Unexpected problem: hash[key] << value

Discussion in 'Ruby' started by Joey Zhou, Mar 9, 2011.

  1. Joey Zhou

    Joey Zhou Guest

    # ruby 1.9.2p180 (2011-02-18) [i386-mingw32]

    get_page_hash = {}
    get_page_hash.default = []

    File.foreach("page.txt") do |line|
    word, page = line.chomp.split(':')
    get_page_hash[word] << page # the problem is here
    end

    p get_page_hash['Aword'] # => ["1", "2", "3", "4", "5"]
    p get_page_hash['Bword'] # => ["1", "2", "3", "4", "5"]
    p get_page_hash.default # => ["1", "2", "3", "4", "5"]

    __END__

    content of page.txt:
    Aword:1
    Bword:2
    Cword:3
    Aword:4
    Dword:5


    Simple program, clear purpose. I don't know why get_page_hash.default
    becomes ["1", "2", "3", "4", "5"], it seems radiculous.

    Only if I modify the very line to:

    get_page_hash[word] += [page]

    I get what I want:

    p get_page_hash['Aword'] # => ["1", "4"]
    p get_page_hash['Bword'] # => ["2"]
    p get_page_hash.default # => []

    I think use "<<" maybe intuitive, but the result is unexpected. What's
    wrong with it?

    Thank you!

    Joey

    --
    Posted via http://www.ruby-forum.com/.
     
    Joey Zhou, Mar 9, 2011
    #1
    1. Advertising

  2. Joey Zhou

    Haruka YAGNI Guest

    On Wed, Mar 9, 2011 at 12:45 PM, Joey Zhou <> wrote:
    > I think use "<<" maybe intuitive, but the result is unexpected. What's
    > wrong with it?


    Hash.default refers to the same Array at each element.
    You cannot use the first code, because "<<" changes the default array,
    not each element.

    Here is a good example from the manual, but it is Japanese... sorry
    http://www.ruby-lang.org/ja/man/html/trap_Hash.html

    --
    Haruka YAGNI
     
    Haruka YAGNI, Mar 9, 2011
    #2
    1. Advertising

  3. Joey Zhou

    Mark Beek Guest

    I just stumbled across this surprising behavior myself.
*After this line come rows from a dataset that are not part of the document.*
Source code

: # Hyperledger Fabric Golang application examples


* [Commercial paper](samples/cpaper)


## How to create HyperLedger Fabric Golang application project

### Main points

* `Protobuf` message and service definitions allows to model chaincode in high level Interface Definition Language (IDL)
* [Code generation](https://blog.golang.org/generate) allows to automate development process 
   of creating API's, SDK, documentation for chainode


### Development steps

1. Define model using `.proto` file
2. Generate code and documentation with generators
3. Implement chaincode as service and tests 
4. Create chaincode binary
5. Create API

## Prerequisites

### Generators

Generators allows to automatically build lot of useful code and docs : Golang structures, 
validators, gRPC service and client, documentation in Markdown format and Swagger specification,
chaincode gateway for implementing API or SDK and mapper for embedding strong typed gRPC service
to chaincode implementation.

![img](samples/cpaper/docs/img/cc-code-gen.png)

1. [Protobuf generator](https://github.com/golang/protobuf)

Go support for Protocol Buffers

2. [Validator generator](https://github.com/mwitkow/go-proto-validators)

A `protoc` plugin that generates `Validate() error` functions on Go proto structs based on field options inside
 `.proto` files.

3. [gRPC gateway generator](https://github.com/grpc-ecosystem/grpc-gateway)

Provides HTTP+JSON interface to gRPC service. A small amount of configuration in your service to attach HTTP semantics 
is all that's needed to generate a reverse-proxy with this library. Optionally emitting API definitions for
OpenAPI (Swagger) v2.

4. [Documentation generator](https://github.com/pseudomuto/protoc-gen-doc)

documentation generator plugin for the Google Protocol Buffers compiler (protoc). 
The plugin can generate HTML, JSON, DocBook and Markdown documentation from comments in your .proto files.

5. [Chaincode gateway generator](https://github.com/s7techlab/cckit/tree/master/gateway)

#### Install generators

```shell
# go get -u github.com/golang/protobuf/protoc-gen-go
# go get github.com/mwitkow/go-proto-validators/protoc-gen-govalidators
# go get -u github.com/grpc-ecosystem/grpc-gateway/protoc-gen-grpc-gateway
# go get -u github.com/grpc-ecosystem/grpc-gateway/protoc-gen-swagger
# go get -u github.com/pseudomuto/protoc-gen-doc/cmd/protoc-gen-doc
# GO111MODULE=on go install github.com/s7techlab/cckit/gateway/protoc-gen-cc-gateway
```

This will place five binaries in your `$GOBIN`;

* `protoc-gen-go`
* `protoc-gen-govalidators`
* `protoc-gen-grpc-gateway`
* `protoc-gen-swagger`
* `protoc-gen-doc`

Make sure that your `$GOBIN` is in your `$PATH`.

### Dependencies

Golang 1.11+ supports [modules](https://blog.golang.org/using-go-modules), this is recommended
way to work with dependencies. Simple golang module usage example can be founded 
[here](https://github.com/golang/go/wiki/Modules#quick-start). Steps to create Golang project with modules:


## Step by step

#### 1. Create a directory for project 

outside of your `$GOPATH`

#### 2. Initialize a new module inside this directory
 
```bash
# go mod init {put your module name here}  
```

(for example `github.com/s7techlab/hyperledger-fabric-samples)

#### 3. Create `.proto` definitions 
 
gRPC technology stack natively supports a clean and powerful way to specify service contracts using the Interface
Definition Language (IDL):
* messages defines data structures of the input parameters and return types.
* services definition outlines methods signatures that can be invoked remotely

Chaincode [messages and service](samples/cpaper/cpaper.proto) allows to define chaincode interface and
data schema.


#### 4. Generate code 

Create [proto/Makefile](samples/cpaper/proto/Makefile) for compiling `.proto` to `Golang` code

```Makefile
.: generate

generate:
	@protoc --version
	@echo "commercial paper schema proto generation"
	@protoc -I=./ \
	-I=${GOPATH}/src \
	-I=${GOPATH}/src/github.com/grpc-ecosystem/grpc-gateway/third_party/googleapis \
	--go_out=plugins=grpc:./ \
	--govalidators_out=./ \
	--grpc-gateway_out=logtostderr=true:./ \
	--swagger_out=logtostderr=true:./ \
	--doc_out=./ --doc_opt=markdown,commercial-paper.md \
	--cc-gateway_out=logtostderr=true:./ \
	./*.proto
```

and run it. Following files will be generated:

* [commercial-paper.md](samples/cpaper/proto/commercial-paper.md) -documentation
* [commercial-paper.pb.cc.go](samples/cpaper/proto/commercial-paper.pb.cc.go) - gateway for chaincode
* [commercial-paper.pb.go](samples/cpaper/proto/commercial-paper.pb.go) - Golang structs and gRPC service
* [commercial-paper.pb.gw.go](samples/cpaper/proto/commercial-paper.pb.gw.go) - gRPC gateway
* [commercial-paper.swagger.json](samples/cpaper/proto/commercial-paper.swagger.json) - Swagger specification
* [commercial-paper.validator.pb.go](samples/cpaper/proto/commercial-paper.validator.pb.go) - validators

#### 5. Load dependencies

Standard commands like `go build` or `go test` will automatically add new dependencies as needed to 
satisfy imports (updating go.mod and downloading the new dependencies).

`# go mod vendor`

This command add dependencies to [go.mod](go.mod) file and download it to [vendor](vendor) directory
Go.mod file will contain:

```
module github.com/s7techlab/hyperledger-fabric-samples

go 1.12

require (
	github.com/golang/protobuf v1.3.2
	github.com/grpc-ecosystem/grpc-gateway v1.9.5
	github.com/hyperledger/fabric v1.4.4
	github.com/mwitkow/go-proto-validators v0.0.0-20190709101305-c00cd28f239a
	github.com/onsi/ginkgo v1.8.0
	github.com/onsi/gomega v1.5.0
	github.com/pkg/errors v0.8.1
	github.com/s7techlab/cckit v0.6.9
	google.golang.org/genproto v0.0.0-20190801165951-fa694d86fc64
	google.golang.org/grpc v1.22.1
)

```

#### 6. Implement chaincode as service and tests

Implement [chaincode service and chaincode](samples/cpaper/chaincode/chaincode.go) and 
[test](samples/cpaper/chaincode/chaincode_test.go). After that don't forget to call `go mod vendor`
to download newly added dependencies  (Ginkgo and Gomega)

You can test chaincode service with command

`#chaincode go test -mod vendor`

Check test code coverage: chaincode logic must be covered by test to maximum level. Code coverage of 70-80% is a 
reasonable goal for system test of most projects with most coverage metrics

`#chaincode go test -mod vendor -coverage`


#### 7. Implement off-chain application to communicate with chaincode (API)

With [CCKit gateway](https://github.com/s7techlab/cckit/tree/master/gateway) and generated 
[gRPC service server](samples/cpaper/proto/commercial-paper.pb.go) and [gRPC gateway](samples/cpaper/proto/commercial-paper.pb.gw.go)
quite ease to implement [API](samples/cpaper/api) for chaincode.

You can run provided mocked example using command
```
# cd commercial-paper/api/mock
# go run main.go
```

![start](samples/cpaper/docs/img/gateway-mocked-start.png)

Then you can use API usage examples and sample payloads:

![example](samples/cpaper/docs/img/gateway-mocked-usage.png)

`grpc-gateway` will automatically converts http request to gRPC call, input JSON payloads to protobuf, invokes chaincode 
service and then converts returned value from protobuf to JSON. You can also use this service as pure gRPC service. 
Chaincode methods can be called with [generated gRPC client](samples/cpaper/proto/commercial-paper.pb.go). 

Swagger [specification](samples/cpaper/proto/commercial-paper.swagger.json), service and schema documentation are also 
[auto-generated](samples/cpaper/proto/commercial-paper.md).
It's the first
    counter-intuitive mechanism I have come across in my short sweet
    experience with Ruby.

    Check this thread for an elaborate discussion (in English) of this
    behavior:

    http://www.ruby-forum.com/topic/134424#new

    Here's my take:

    Before we look at your case, let's look at a case that actually works as
    you'd expect: initializing a hash with a Fixnum:

    Code
    h = Hash.new(0)
    puts "h['key1']: #{h['key1']}"
    puts "h['key2']: #{h['key2']}"
    h['key1'] += 1
    puts "after updating key1"
    puts "h['key1']: #{h['key1']}"
    puts "h['key2']: #{h['key2']}"

    Result:
    h['key1']: 0
    h['key2']: 0
    after updating key1
    h['key1']: 1
    h['key2']: 0

    Perfect! Mighty handy for word count programs and all sorts of other use
    cases.

    Which would lead you to expect the following behavior when you
    initialize a hash with an empty array, then append:

    Code
    h = Hash.new([])
    puts "h['key1']: #{h['key1']}"
    puts "h['key2']: #{h['key2']}"
    h['key1'] << 1
    puts "after updating key1"
    puts "h['key1']: #{h['key1']}"
    puts "h['key2']: #{h['key2']}"

    Result
    h['key1']: []
    h['key2']: []
    after updating key1
    h['key1']: [1]
    h['key2']: [] #<-- what you'd expect, but NOT what you get

    The actual result is the following:

    h['key1']: []
    h['key2']: []
    after updating key1
    h['key1']: [1]
    h['key2']: [1]
    . . and so on

    The problem is that when you initialize a hash with a mutable default
    value, all of the defaults are actually references to THE SAME OBJECT.
    So when you append to the default array in one hash value, you're
    actually changing them all. Witness:

    puts "#{h['key1'].object_id}"
    puts "#{h['key2'].object_id}"
    puts "#{h['key3'].object_id}"

    Result:
    116528
    116528
    116528

    By contrast, when you update a value with the += construction rather
    than <<, you're actually creating a new array object for that value. So
    that particular one is no longer referring to the default value.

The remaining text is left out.